Веселые ребята и другие рассказы - страница 11
Я поспешил вперед и вскоре спустился со склона Ароса к той части острова, которая здесь зовется Сэндэгской бухтой. По отношению к величине островка это довольно большая водная площадь, прекрасно защищенная от всех ветров, кроме преобладающего здесь ветра, дующего с моря. С западной стороны она мелководна и опоясана низкими и песчаными холмами, с восточной же она имеет значительную глубину, особенно там, где в нее отвесной стеной обрывается гряда высоких каменных утесов. Именно в это место при каждом приливе, когда он достигает известной стадии, ударяет то сильное течение из открытого моря в бухту, о котором упоминал дядя, а немного позднее, когда Руст начинает вздыматься выше, образуется еще более сильное нижнее течение в обратном направлении; именно оно, думается мне, и способствовало образованию в этом месте столь значительной глубины. Из Сэндэгской бухты не видно ничего, кроме незначительной части горизонта, а в непогоду ничего, кроме высоко вздымающихся зеленых валов, стремительно налетающих на подводные рифы.

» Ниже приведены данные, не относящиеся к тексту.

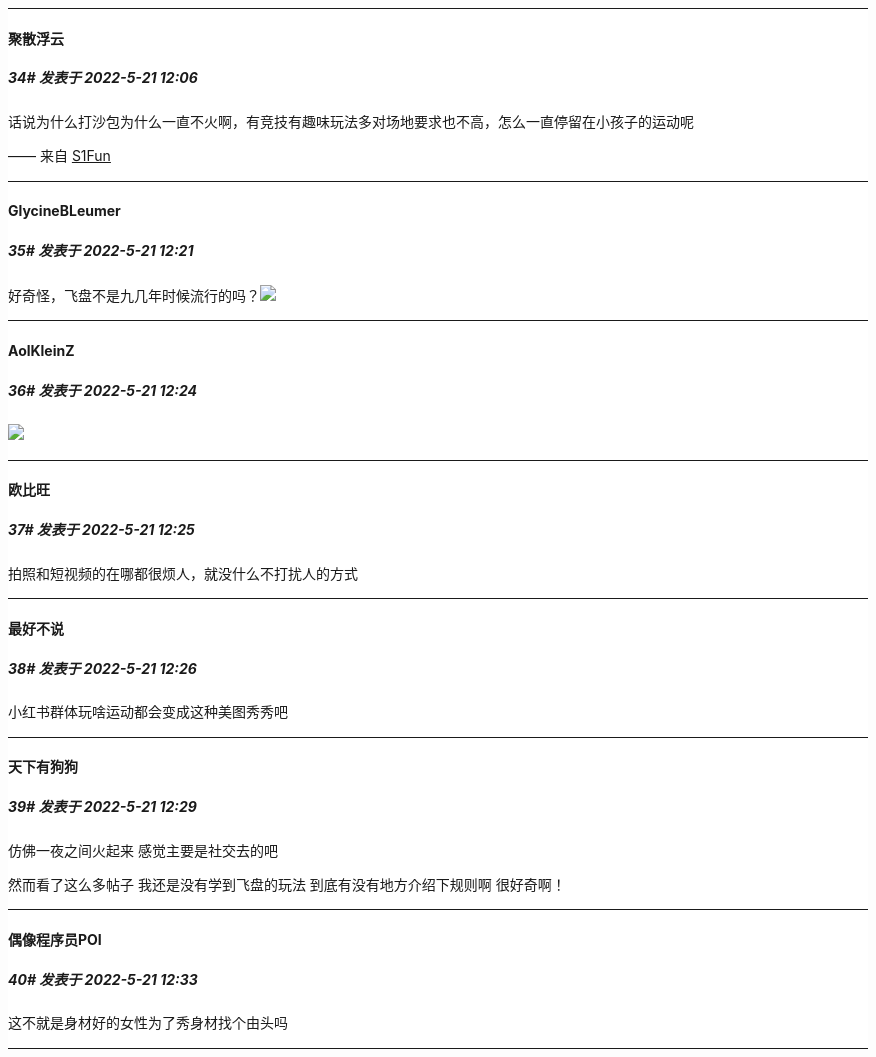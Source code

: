 *****

####  聚散浮云  
##### 34#       发表于 2022-5-21 12:06

话说为什么打沙包为什么一直不火啊，有竞技有趣味玩法多对场地要求也不高，怎么一直停留在小孩子的运动呢

—— 来自 [S1Fun](https://s1fun.koalcat.com)

*****

####  GlycineBLeumer  
##### 35#       发表于 2022-5-21 12:21

好奇怪，飞盘不是九几年时候流行的吗？<img src="https://static.saraba1st.com/image/smiley/face2017/001.png" referrerpolicy="no-referrer">

*****

####  AolKleinZ  
##### 36#       发表于 2022-5-21 12:24

<img src="https://p.sda1.dev/6/e4ed09aa0a8391acc5004c99ca5f9af6/CMP_20220521122436297.jpg" referrerpolicy="no-referrer">

*****

####  欧比旺  
##### 37#       发表于 2022-5-21 12:25

拍照和短视频的在哪都很烦人，就没什么不打扰人的方式

*****

####  最好不说  
##### 38#       发表于 2022-5-21 12:26

小红书群体玩啥运动都会变成这种美图秀秀吧

*****

####  天下有狗狗  
##### 39#       发表于 2022-5-21 12:29

仿佛一夜之间火起来 感觉主要是社交去的吧

然而看了这么多帖子 我还是没有学到飞盘的玩法 到底有没有地方介绍下规则啊 很好奇啊！

*****

####  偶像程序员POI  
##### 40#       发表于 2022-5-21 12:33

这不就是身材好的女性为了秀身材找个由头吗

*****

Еще на половине спуска я увидел обломки судна, потерпевшего здесь крушение в феврале. Это был бриг весьма значительной величины и водоизмещения; он лежал с переломанным хребтом, высоко над водой, на песке, в самом дальнем восточном углу, среди песчаных холмов, на отмели. Туда я направил свои шаги, но почти на самом краю торфяного болота, граничащего с песками, мне бросилось в глаза небольшое пространство, расчищенное от папоротников и вереска, на котором возвышался продолговатой формы, напоминающий очертание человека, низенький холм, подобный тем, какие мы привыкли видеть на кладбищах. Я стоял как громом пораженный. Никто ни одним словом не обмолвился мне о каком-нибудь покойнике или о похоронах здесь, на острове. И Рори, и Мэри, и дядя равно умолчали об этом; ну, она-то, я в этом был уверен, сама ничего не знала, но тут у меня перед глазами было неопровержимое доказательство этого факта — могила! — и я невольно спрашивал себя, что за человек лежит здесь? И нервная дрожь обдавала меня холодком. Как попал он сюда и заснул вечным сном в этой одинокой могиле, где покинутый и забытый будет ждать призывного гласа трубы в день Страшного Суда?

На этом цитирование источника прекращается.